Comen una especie de pan redondo y blanco, que no nos agradó, hecho con la médula, o, mejor dicho, con la albura que se encuentra entre la corteza y el palo de cierto árbol, que tiene alguna semejanza con la leche cuajada. Poseen también cerdos que nos parecieron que tenían el ombligo en el lomo, y unas aves grandes cuyo pico semeja una espátula, pero que no tienen lengua. Algunas veces para procurarse un hacha o un cuchillo, nos prometían por esclavos una y hasta dos de sus hijas, pero no nos ofrecieron jamás sus mujeres, quienes, por lo demás, no habrían consentido en entregarse a otros que a sus maridos, porque, a pesar del libertinaje de las solteras, su pudor es tal cuando se casan que no soportan que sus maridos las abracen durante el día. Están sujetas a los trabajos más duros, viéndoseles a menudo descender de los cerros con cestas muy pesadas sobre la cabeza, aunque no andan jamás solas, porque sus maridos, que son muy celosos, las acompañan siempre, llevando en una mano las flechas y el arco en la otra. Este arco es de palo de Brasil o de palma negra.
Si las mujeres tienen hijos los llevan suspendidos del cuello por medio de una red de algodón. Muchas otras cosas podría decir de sus costumbres, que omito por no hacerme demasiado prolijo. Estos pueblos son en extremo crédulos y bondadosos, y sería fácil hacerles abrazar el cristianismo. La casualidad quiso que concibiesen por nosotros veneración y respeto. Desde hacía dos meses reinaba en el país una gran sequedad, y como sucedió que en el momento de nuestra llegada envióles lluvias el cielo, no dejaron de atribuirlas a nuestra presencia. Cuando desembarcamos a oír misa en tierra, asistieron a ella en silencio, con aire de recogimiento, y viendo que echábamos al mar nuestras chalupas, que dejábamos amarradas a los costados de la nave o que la seguían, se imaginaron que eran hijos de la nave y que ésta los alimentaba.
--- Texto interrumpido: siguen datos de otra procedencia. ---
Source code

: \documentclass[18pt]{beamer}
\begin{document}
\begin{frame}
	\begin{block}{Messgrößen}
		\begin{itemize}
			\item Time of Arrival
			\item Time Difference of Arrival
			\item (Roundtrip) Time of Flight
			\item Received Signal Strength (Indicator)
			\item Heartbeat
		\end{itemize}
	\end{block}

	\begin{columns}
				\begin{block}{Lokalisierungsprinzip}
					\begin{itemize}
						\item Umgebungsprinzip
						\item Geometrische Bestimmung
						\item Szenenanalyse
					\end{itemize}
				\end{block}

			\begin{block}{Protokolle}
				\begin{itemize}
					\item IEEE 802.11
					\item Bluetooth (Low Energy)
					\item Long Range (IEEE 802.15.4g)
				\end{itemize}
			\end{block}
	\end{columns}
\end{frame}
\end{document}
El comandante en jefe y yo fuimos un día testigos de una aventura singular. Las jóvenes venían con frecuencia a bordo a ofrecerse a los marineros a fin de obtener algún presente: un día una de las más bonitas subió también, sin duda con el mismo objeto, pero habiendo visto un clavo de tamaño de un dedo y creyendo que no la observaban, lo cogió y con gran rapidez se lo colocó entre los dos labios de sus órganos sensuales. ¿Creía ocultarlo? ¿Creía así adornarse? Tal fue lo que no pudimos adivinar.”